**THE PROBLEM:** Copy the data verbatim and leave out every picture.

**DATA SHOWN:**
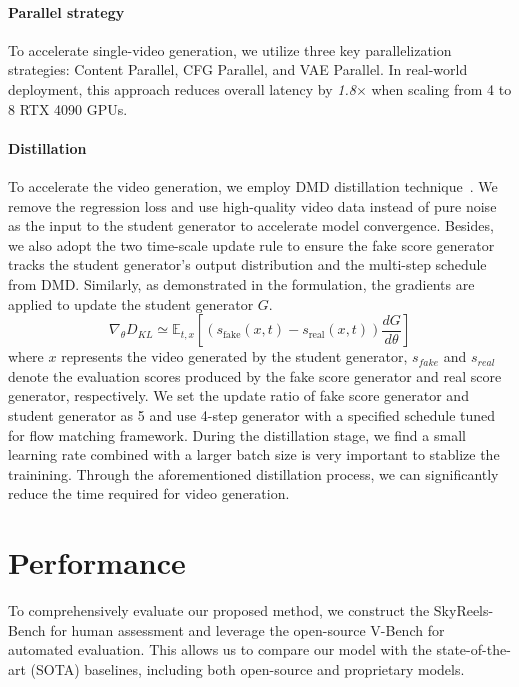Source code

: \documentclass{article}
\begin{document}
{\paragraph{Parallel strategy} To accelerate single-video generation, we utilize three key parallelization strategies: Content Parallel, CFG Parallel, and VAE Parallel. In real-world deployment, this approach reduces overall latency by \emph{1.8$\times$} when scaling from 4 to 8 RTX 4090 GPUs. 
\paragraph{Distillation} To accelerate the video generation, we employ DMD distillation technique~\cite{yin2024onestepdiffusiondistributionmatching,yin2024improveddistributionmatchingdistillation}. We remove the regression loss and use high-quality video data instead of pure noise as the input to the student generator to accelerate model convergence. Besides, we also adopt the two time-scale update rule to ensure the fake score generator tracks the student generator's output distribution and the multi-step schedule from DMD. Similarly, as demonstrated in the formulation, the gradients are applied to update the student generator $G$. 
\begin{equation*}
\nabla_{\theta} D_{KL} \simeq \mathbb{E}_{t,x} \left[\left( s_{\text{fake}}(x,t) - s_{\text{real}}(x,t) \right) \frac{dG}{d\theta} \right]
\end{equation*}
where $x$ represents the video generated by the student generator, $s_{fake}$ and $s_{real}$ denote the evaluation scores produced by the fake score generator and real score generator, respectively. We set the update ratio of fake score generator and student generator as 5 and use 4-step generator with a specified schedule tuned for flow matching framework. During the distillation stage, we find a small learning rate combined with a larger batch size is very important to stablize the trainining. Through the aforementioned distillation process, we can significantly reduce the time required for video generation.


\section{Performance}
\label{subsec:performance}
To comprehensively evaluate our proposed method, we construct the SkyReels-Bench for human assessment and leverage the open-source V-Bench for automated evaluation. This allows us to compare our model with the state-of-the-art (SOTA) baselines, including both open-source and proprietary models.

}
\end{document}

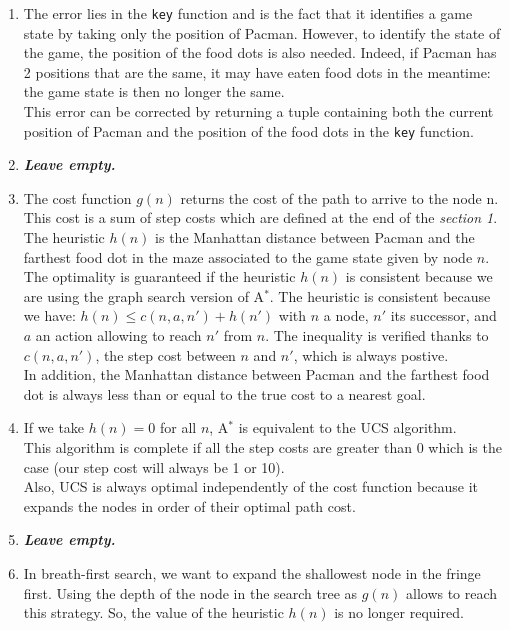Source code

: \documentclass{article}
\begin{document}
\begin{enumerate}[label=\alph*.,leftmargin=1.35em]
    \item The error lies in the \texttt{key} function and is the fact that it identifies a game state by taking only the position of Pacman. However, to identify the state of the game, the position of the food dots is also needed. Indeed, if Pacman has 2 positions that are the same, it may have eaten food dots in the meantime: the game state is then no longer the same.\\
          This error can be corrected by returning a tuple containing both the current position of Pacman and the position of the food dots in the \texttt{key} function.  
    \item \textbf{{\it Leave empty.}}
    \item The cost function $g(n)$ returns the cost of the path to arrive to the node n. This cost is a sum of step costs which are defined at the end of the \textit{section 1}.\\
    The heuristic $h(n)$ is the Manhattan distance between Pacman and the farthest food dot in the maze associated to the game state given by node $n$.\\
    The optimality is guaranteed if the heuristic $h(n)$ is consistent because we are using the graph search version of A$^*$. The heuristic is consistent because we have: $h(n) \leq c(n,a,n') + h(n')$ with $n$ a node, $n'$ its successor, and $a$ an action allowing to reach $n'$ from $n$. The inequality is verified thanks to $c(n,a,n')$, the step cost between $n$ and $n'$, which is always postive.\\
    In addition, the Manhattan distance between Pacman and the farthest food dot is always less than or equal to the true cost to a nearest goal.
    \item If we take $h(n) = 0$ for all $n$, A$^*$ is equivalent to the UCS algorithm.\\
    This algorithm is complete if all the step costs are greater than 0 which is the case (our step cost will always be 1 or 10).\\
    Also, UCS is always optimal independently of the cost function because it expands the nodes in order of their optimal path cost.
    \item \textbf{{\it Leave empty.}}
    \item In breath-first search, we want to expand the shallowest node in the fringe first. Using the depth of the node in the search tree as $g(n)$ allows to reach this strategy. So, the value of the heuristic $h(n)$ is no longer required.
\end{enumerate}
\end{document}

**SOLUTION TO THE PROBLEM:**
Source code

: \documentclass{article}
\begin{document}
{\paragraph{Parallel strategy} To accelerate single-video generation, we utilize three key parallelization strategies: Content Parallel, CFG Parallel, and VAE Parallel. In real-world deployment, this approach reduces overall latency by \emph{1.8$\times$} when scaling from 4 to 8 RTX 4090 GPUs. 
\paragraph{Distillation} To accelerate the video generation, we employ DMD distillation technique~\cite{yin2024onestepdiffusiondistributionmatching,yin2024improveddistributionmatchingdistillation}. We remove the regression loss and use high-quality video data instead of pure noise as the input to the student generator to accelerate model convergence. Besides, we also adopt the two time-scale update rule to ensure the fake score generator tracks the student generator's output distribution and the multi-step schedule from DMD. Similarly, as demonstrated in the formulation, the gradients are applied to update the student generator $G$. 
\begin{equation*}
\nabla_{\theta} D_{KL} \simeq \mathbb{E}_{t,x} \left[\left( s_{\text{fake}}(x,t) - s_{\text{real}}(x,t) \right) \frac{dG}{d\theta} \right]
\end{equation*}
where $x$ represents the video generated by the student generator, $s_{fake}$ and $s_{real}$ denote the evaluation scores produced by the fake score generator and real score generator, respectively. We set the update ratio of fake score generator and student generator as 5 and use 4-step generator with a specified schedule tuned for flow matching framework. During the distillation stage, we find a small learning rate combined with a larger batch size is very important to stablize the trainining. Through the aforementioned distillation process, we can significantly reduce the time required for video generation.


\section{Performance}
\label{subsec:performance}
To comprehensively evaluate our proposed method, we construct the SkyReels-Bench for human assessment and leverage the open-source V-Bench for automated evaluation. This allows us to compare our model with the state-of-the-art (SOTA) baselines, including both open-source and proprietary models.

}
\end{document}

Source code

: \documentclass{article}
\begin{document}
\begin{enumerate}[label=\alph*.,leftmargin=1.35em]
    \item The error lies in the \texttt{key} function and is the fact that it identifies a game state by taking only the position of Pacman. However, to identify the state of the game, the position of the food dots is also needed. Indeed, if Pacman has 2 positions that are the same, it may have eaten food dots in the meantime: the game state is then no longer the same.\\
          This error can be corrected by returning a tuple containing both the current position of Pacman and the position of the food dots in the \texttt{key} function.  
    \item \textbf{{\it Leave empty.}}
    \item The cost function $g(n)$ returns the cost of the path to arrive to the node n. This cost is a sum of step costs which are defined at the end of the \textit{section 1}.\\
    The heuristic $h(n)$ is the Manhattan distance between Pacman and the farthest food dot in the maze associated to the game state given by node $n$.\\
    The optimality is guaranteed if the heuristic $h(n)$ is consistent because we are using the graph search version of A$^*$. The heuristic is consistent because we have: $h(n) \leq c(n,a,n') + h(n')$ with $n$ a node, $n'$ its successor, and $a$ an action allowing to reach $n'$ from $n$. The inequality is verified thanks to $c(n,a,n')$, the step cost between $n$ and $n'$, which is always postive.\\
    In addition, the Manhattan distance between Pacman and the farthest food dot is always less than or equal to the true cost to a nearest goal.
    \item If we take $h(n) = 0$ for all $n$, A$^*$ is equivalent to the UCS algorithm.\\
    This algorithm is complete if all the step costs are greater than 0 which is the case (our step cost will always be 1 or 10).\\
    Also, UCS is always optimal independently of the cost function because it expands the nodes in order of their optimal path cost.
    \item \textbf{{\it Leave empty.}}
    \item In breath-first search, we want to expand the shallowest node in the fringe first. Using the depth of the node in the search tree as $g(n)$ allows to reach this strategy. So, the value of the heuristic $h(n)$ is no longer required.
\end{enumerate}
\end{document}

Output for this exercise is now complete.